● Task statement
Each line of the data must be written out again verbatim; no image belongs in the copy.
=-=-=
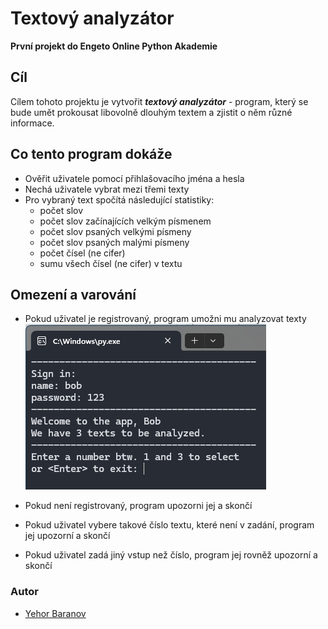 # Textový analyzátor
**První projekt do Engeto Online Python Akademie**

## Cíl
Cílem tohoto projektu je vytvořit ***textový analyzátor*** - program, který se bude umět 
prokousat libovolně dlouhým textem a zjistit o něm různé informace.

## Co tento program dokáže
- Ověřit uživatele pomocí přihlašovacího jména a hesla
- Nechá uživatele vybrat mezi třemi texty
- Pro vybraný text spočítá následující statistiky:
  - počet slov
  - počet slov začínajících velkým písmenem
  - počet slov psaných velkými písmeny
  - počet slov psaných malými písmeny
  - počet čísel (ne cifer)
  - sumu všech čísel (ne cifer) v textu

## Omezení a varování
- Pokud uživatel je registrovaný, program umožni mu analyzovat texty
![](screenshots\screen1.png)

- Pokud není registrovaný, program upozorni jej a skončí

- Pokud uživatel vybere takové číslo textu, které není v zadání, program jej upozorní a skončí

- Pokud uživatel zadá jiný vstup než číslo, program jej rovněž upozorní a skončí

### Autor
* [Yehor Baranov](https://github.com/JehorB)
=-=-=
● Answer for this exercise
 # Textový analyzátor
**První projekt do Engeto Online Python Akademie**

## Cíl
Cílem tohoto projektu je vytvořit ***textový analyzátor*** - program, který se bude umět 
prokousat libovolně dlouhým textem a zjistit o něm různé informace.

## Co tento program dokáže
- Ověřit uživatele pomocí přihlašovacího jména a hesla
- Nechá uživatele vybrat mezi třemi texty
- Pro vybraný text spočítá následující statistiky:
  - počet slov
  - počet slov začínajících velkým písmenem
  - počet slov psaných velkými písmeny
  - počet slov psaných malými písmeny
  - počet čísel (ne cifer)
  - sumu všech čísel (ne cifer) v textu

## Omezení a varování
- Pokud uživatel je registrovaný, program umožni mu analyzovat texty
![](screenshots\screen1.png)

- Pokud není registrovaný, program upozorni jej a skončí

- Pokud uživatel vybere takové číslo textu, které není v zadání, program jej upozorní a skončí

- Pokud uživatel zadá jiný vstup než číslo, program jej rovněž upozorní a skončí

### Autor
* [Yehor Baranov](https://github.com/JehorB)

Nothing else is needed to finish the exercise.